_What to produce_
Print all of the data exactly, but drop the pictures.

_Source records_

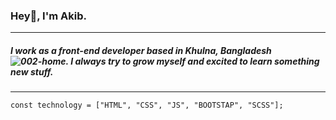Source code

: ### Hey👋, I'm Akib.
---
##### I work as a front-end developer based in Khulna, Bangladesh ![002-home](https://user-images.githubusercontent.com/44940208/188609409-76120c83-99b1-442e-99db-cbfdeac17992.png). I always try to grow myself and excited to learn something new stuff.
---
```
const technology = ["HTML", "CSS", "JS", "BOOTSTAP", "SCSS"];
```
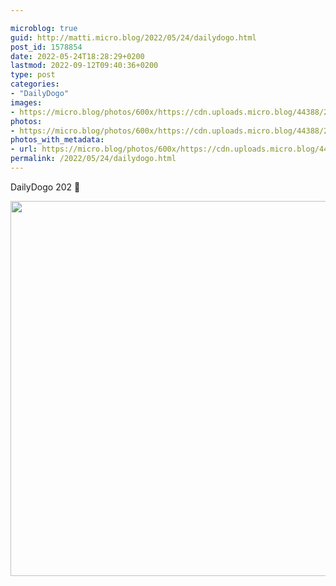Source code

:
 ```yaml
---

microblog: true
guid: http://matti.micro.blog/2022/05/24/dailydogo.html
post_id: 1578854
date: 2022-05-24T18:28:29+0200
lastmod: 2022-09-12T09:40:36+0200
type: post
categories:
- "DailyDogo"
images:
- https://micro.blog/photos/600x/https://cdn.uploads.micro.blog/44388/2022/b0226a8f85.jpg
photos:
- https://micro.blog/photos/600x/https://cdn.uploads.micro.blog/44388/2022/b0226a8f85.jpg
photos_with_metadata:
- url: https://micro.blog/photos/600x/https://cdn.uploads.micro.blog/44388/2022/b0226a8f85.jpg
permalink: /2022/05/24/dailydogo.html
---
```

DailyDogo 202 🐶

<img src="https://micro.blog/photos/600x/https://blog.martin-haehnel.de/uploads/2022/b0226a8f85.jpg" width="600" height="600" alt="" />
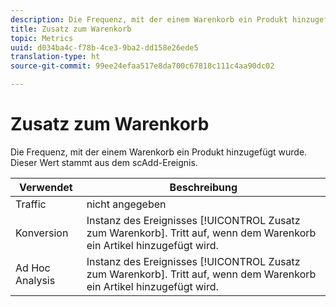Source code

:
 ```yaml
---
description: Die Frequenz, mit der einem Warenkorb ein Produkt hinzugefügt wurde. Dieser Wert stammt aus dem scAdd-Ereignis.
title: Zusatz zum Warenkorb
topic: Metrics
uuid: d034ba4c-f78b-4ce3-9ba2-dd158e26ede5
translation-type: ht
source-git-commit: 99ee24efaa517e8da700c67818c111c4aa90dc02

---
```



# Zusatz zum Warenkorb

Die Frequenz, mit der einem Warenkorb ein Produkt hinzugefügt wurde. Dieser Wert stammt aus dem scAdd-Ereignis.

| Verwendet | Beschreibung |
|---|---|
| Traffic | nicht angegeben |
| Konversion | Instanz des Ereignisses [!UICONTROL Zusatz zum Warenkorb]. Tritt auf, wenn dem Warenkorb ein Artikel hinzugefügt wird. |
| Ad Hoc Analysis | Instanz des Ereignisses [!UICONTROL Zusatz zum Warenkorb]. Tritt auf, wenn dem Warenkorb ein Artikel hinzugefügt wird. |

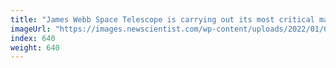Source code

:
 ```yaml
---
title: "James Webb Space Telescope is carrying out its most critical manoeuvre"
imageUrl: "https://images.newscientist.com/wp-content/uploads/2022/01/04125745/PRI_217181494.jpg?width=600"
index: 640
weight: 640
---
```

_Task solution_
Source code

: ### Hey👋, I'm Akib.
---
##### I work as a front-end developer based in Khulna, Bangladesh ![002-home](https://user-images.githubusercontent.com/44940208/188609409-76120c83-99b1-442e-99db-cbfdeac17992.png). I always try to grow myself and excited to learn something new stuff.
---
```
const technology = ["HTML", "CSS", "JS", "BOOTSTAP", "SCSS"];
```
Source code

:
 ```yaml
---

microblog: true
guid: http://matti.micro.blog/2022/05/24/dailydogo.html
post_id: 1578854
date: 2022-05-24T18:28:29+0200
lastmod: 2022-09-12T09:40:36+0200
type: post
categories:
- "DailyDogo"
images:
- https://micro.blog/photos/600x/https://cdn.uploads.micro.blog/44388/2022/b0226a8f85.jpg
photos:
- https://micro.blog/photos/600x/https://cdn.uploads.micro.blog/44388/2022/b0226a8f85.jpg
photos_with_metadata:
- url: https://micro.blog/photos/600x/https://cdn.uploads.micro.blog/44388/2022/b0226a8f85.jpg
permalink: /2022/05/24/dailydogo.html
---
```

DailyDogo 202 🐶

<img src="https://micro.blog/photos/600x/https://blog.martin-haehnel.de/uploads/2022/b0226a8f85.jpg" width="600" height="600" alt="" />
Source code

:
 ```yaml
---
description: Die Frequenz, mit der einem Warenkorb ein Produkt hinzugefügt wurde. Dieser Wert stammt aus dem scAdd-Ereignis.
title: Zusatz zum Warenkorb
topic: Metrics
uuid: d034ba4c-f78b-4ce3-9ba2-dd158e26ede5
translation-type: ht
source-git-commit: 99ee24efaa517e8da700c67818c111c4aa90dc02

---
```



# Zusatz zum Warenkorb

Die Frequenz, mit der einem Warenkorb ein Produkt hinzugefügt wurde. Dieser Wert stammt aus dem scAdd-Ereignis.

| Verwendet | Beschreibung |
|---|---|
| Traffic | nicht angegeben |
| Konversion | Instanz des Ereignisses [!UICONTROL Zusatz zum Warenkorb]. Tritt auf, wenn dem Warenkorb ein Artikel hinzugefügt wird. |
| Ad Hoc Analysis | Instanz des Ereignisses [!UICONTROL Zusatz zum Warenkorb]. Tritt auf, wenn dem Warenkorb ein Artikel hinzugefügt wird. |

Source code

:
 ```yaml
---
title: "James Webb Space Telescope is carrying out its most critical manoeuvre"
imageUrl: "https://images.newscientist.com/wp-content/uploads/2022/01/04125745/PRI_217181494.jpg?width=600"
index: 640
weight: 640
---
```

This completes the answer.